Print, exactly and completely, the data that appears below.

[Saved data entries]
%%
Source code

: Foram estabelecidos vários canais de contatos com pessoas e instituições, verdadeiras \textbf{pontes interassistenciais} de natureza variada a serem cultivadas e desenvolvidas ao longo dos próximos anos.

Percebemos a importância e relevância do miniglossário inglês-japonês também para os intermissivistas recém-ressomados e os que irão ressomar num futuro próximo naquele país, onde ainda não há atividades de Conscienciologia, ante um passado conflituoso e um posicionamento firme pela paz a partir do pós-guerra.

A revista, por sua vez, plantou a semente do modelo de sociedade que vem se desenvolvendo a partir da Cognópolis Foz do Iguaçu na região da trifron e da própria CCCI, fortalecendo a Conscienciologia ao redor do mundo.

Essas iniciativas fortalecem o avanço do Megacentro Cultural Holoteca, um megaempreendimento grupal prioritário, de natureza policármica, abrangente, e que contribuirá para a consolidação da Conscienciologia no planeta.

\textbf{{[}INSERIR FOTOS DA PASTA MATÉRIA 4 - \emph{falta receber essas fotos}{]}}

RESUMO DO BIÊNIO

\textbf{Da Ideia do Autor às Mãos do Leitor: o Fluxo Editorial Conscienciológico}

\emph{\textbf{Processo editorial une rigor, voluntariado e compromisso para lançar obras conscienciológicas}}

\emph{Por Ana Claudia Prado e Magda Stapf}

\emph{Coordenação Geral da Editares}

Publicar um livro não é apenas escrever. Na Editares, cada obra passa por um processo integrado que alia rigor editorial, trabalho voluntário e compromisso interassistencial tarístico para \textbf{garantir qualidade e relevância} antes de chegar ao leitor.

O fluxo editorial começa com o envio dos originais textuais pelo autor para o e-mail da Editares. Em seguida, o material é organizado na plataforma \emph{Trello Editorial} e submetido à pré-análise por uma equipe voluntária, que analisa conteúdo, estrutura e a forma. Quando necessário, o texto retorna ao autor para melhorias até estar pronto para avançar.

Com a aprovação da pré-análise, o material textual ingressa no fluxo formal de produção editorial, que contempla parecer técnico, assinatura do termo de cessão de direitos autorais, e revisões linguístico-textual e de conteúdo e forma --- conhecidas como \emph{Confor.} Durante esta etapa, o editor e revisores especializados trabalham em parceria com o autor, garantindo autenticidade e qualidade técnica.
%%
• ANSWER SPACE:
Source code

: Foram estabelecidos vários canais de contatos com pessoas e instituições, verdadeiras \textbf{pontes interassistenciais} de natureza variada a serem cultivadas e desenvolvidas ao longo dos próximos anos.

Percebemos a importância e relevância do miniglossário inglês-japonês também para os intermissivistas recém-ressomados e os que irão ressomar num futuro próximo naquele país, onde ainda não há atividades de Conscienciologia, ante um passado conflituoso e um posicionamento firme pela paz a partir do pós-guerra.

A revista, por sua vez, plantou a semente do modelo de sociedade que vem se desenvolvendo a partir da Cognópolis Foz do Iguaçu na região da trifron e da própria CCCI, fortalecendo a Conscienciologia ao redor do mundo.

Essas iniciativas fortalecem o avanço do Megacentro Cultural Holoteca, um megaempreendimento grupal prioritário, de natureza policármica, abrangente, e que contribuirá para a consolidação da Conscienciologia no planeta.

\textbf{{[}INSERIR FOTOS DA PASTA MATÉRIA 4 - \emph{falta receber essas fotos}{]}}

RESUMO DO BIÊNIO

\textbf{Da Ideia do Autor às Mãos do Leitor: o Fluxo Editorial Conscienciológico}

\emph{\textbf{Processo editorial une rigor, voluntariado e compromisso para lançar obras conscienciológicas}}

\emph{Por Ana Claudia Prado e Magda Stapf}

\emph{Coordenação Geral da Editares}

Publicar um livro não é apenas escrever. Na Editares, cada obra passa por um processo integrado que alia rigor editorial, trabalho voluntário e compromisso interassistencial tarístico para \textbf{garantir qualidade e relevância} antes de chegar ao leitor.

O fluxo editorial começa com o envio dos originais textuais pelo autor para o e-mail da Editares. Em seguida, o material é organizado na plataforma \emph{Trello Editorial} e submetido à pré-análise por uma equipe voluntária, que analisa conteúdo, estrutura e a forma. Quando necessário, o texto retorna ao autor para melhorias até estar pronto para avançar.

Com a aprovação da pré-análise, o material textual ingressa no fluxo formal de produção editorial, que contempla parecer técnico, assinatura do termo de cessão de direitos autorais, e revisões linguístico-textual e de conteúdo e forma --- conhecidas como \emph{Confor.} Durante esta etapa, o editor e revisores especializados trabalham em parceria com o autor, garantindo autenticidade e qualidade técnica.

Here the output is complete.